Mar 25, 2021 Deixe um recado

Cinco fatores que influenciam uma solda ultrassônica bem-sucedida

Cinco fatores que influenciam uma solda ultrassônica bem-sucedida
Latest company news about Five Factors Influencing a Successful Ultrasonic Weld

1.Soldagemfrequências:

As frequências de soldagem típicas variam de 40kHz a 15kHz. Os vários parâmetros da aplicação determinarão o melhor equipamento e a frequência para obter uma solda ideal para as peças.

Por exemplo, para conjuntos pequenos e delicados (placas de circuito impresso, componentes microeletrônicos, etc.) com tolerâncias estreitas, uma frequência mais alta (por exemplo, 40 kHz) é mais adequada, pois a pressão aplicada e as vibrações ultrassônicas podem ser minimizadas, juntamente com qualquer marcação de Superfícies de classe A.

Baixa frequência (por exemplo, 15kHz) é adequada para peças de tamanho médio a grande e também permite a soldagem de muitos plásticos mais macios com distâncias de campo distante maiores (mais sobre isso abaixo) do que normalmente é possível com sistemas de frequência mais alta.

A frequência de 20 kHz é a frequência ultrassônica mais comumente usada para montagem de plásticos e oferece flexibilidade máxima, pois é adequada para uma ampla gama de aplicações e componentes termoplásticos.

2. Considerações sobre materiais:

De acordo com o princípio básico da montagem ultrassônica conforme descrito acima, os termoplásticos podem ser montados ultrassonicamente porque derretem dentro de uma faixa de temperatura específica; enquanto os materiais termoendurecíveis - que se degradam quando aquecidos - são inadequados para montagem ultrassônica.

A soldabilidade de qualquer termoplástico depende de sua rigidez ou módulo de elasticidade, densidade, coeficiente de fricção, condutividade térmica, calor específico e Tm ou Tg.

Em geral, os plásticos rígidos exibem excelentes propriedades de soldagem em campo distante porque transmitem prontamente a energia vibratória.

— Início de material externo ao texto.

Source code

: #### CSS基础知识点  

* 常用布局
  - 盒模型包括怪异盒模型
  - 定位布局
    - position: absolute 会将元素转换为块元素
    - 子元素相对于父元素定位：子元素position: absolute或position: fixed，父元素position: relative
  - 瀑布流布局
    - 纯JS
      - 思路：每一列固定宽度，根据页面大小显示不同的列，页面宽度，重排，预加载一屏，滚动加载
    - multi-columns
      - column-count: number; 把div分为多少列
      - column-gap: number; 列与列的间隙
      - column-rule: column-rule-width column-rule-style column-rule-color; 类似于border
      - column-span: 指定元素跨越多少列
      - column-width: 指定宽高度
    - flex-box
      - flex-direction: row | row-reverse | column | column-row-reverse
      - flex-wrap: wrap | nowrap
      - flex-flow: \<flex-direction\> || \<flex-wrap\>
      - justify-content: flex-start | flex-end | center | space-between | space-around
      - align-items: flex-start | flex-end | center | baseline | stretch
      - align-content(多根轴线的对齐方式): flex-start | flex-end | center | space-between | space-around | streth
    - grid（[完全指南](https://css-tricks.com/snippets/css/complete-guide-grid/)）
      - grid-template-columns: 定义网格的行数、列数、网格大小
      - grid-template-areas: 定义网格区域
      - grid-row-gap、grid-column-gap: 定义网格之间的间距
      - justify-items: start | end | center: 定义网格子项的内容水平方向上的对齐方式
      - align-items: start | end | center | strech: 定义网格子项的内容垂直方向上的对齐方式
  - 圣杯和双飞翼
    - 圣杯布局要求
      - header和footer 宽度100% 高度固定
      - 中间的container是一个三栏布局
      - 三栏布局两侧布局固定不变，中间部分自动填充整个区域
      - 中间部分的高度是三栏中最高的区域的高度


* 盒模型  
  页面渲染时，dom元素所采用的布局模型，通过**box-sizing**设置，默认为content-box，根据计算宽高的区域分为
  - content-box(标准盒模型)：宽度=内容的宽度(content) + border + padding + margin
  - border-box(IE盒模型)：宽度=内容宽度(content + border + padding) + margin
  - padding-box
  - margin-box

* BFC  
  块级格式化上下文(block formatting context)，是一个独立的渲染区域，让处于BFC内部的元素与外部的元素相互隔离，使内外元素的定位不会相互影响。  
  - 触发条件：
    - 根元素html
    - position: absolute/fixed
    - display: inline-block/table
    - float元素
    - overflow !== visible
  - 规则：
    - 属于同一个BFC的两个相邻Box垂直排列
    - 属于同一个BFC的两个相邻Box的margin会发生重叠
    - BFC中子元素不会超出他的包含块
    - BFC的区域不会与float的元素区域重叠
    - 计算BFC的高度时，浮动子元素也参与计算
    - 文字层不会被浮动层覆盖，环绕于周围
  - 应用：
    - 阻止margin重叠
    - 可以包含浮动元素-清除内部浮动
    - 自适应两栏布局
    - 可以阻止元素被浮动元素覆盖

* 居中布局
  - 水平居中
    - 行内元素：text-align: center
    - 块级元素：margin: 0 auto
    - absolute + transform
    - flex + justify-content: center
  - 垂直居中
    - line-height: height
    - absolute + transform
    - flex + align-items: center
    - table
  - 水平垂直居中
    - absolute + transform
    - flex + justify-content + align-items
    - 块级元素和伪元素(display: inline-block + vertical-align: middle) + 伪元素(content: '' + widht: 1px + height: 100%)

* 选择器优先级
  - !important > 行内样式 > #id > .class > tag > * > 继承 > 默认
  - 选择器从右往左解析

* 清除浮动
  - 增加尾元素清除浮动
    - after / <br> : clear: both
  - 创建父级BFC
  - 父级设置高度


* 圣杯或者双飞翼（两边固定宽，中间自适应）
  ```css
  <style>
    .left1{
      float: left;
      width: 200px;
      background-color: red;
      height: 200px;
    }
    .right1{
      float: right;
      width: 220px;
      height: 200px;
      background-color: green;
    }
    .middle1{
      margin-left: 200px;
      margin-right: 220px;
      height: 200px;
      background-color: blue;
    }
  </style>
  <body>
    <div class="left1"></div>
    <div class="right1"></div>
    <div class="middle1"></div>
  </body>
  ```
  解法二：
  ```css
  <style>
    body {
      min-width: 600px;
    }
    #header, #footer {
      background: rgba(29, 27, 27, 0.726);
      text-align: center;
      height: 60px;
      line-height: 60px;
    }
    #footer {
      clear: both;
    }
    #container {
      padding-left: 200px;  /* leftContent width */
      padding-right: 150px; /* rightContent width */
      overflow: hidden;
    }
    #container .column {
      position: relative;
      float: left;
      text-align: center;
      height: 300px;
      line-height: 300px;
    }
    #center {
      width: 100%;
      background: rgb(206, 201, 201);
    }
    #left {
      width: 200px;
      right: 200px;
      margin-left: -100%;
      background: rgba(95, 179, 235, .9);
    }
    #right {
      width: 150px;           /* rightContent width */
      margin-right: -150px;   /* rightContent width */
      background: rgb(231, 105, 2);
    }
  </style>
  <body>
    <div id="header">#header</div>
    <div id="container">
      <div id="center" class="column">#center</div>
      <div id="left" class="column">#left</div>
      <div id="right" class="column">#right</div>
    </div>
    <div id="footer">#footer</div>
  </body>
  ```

Plásticos macios, com baixo módulo de elasticidade, atenuam as vibrações ultrassônicas e, como tal, são mais difíceis de soldar.

Na estaca, conformação ou soldagem a ponto, o oposto é verdadeiro. Geralmente, quanto mais macio for o plástico, mais fácil será para estaquear, formar ou soldar por pontos.

Também via de regra, as resinas são classificadas como amorfas ou cristalinas. A energia ultrassônica é transmitida facilmente por meio de resinas amorfas, que, portanto, se prestam prontamente à soldagem ultrassônica. As resinas cristalinas, por outro lado, não transmitem energia ultrassônica prontamente. Por esta razão, ao soldar resinas cristalinas, níveis de amplitude e energia maiores devem ser usados, e consideração especial deve ser dada ao projeto da junta.

As variáveis ​​que podem influenciar ainda mais a soldabilidade são o teor de umidade, agentes desmoldantes, lubrificantes, plastificantes, agentes de reforço de preenchimento, pigmentos, retardadores de chama e outros aditivos, junto com o grau de resina real.

Da mesma forma, é importante determinar o grau de compatibilidade dos materiais a serem soldados. Certos materiais têm algum grau de compatibilidade, mas nem todos os graus e composições podem ser compatíveis e alguns não são de todo compatíveis.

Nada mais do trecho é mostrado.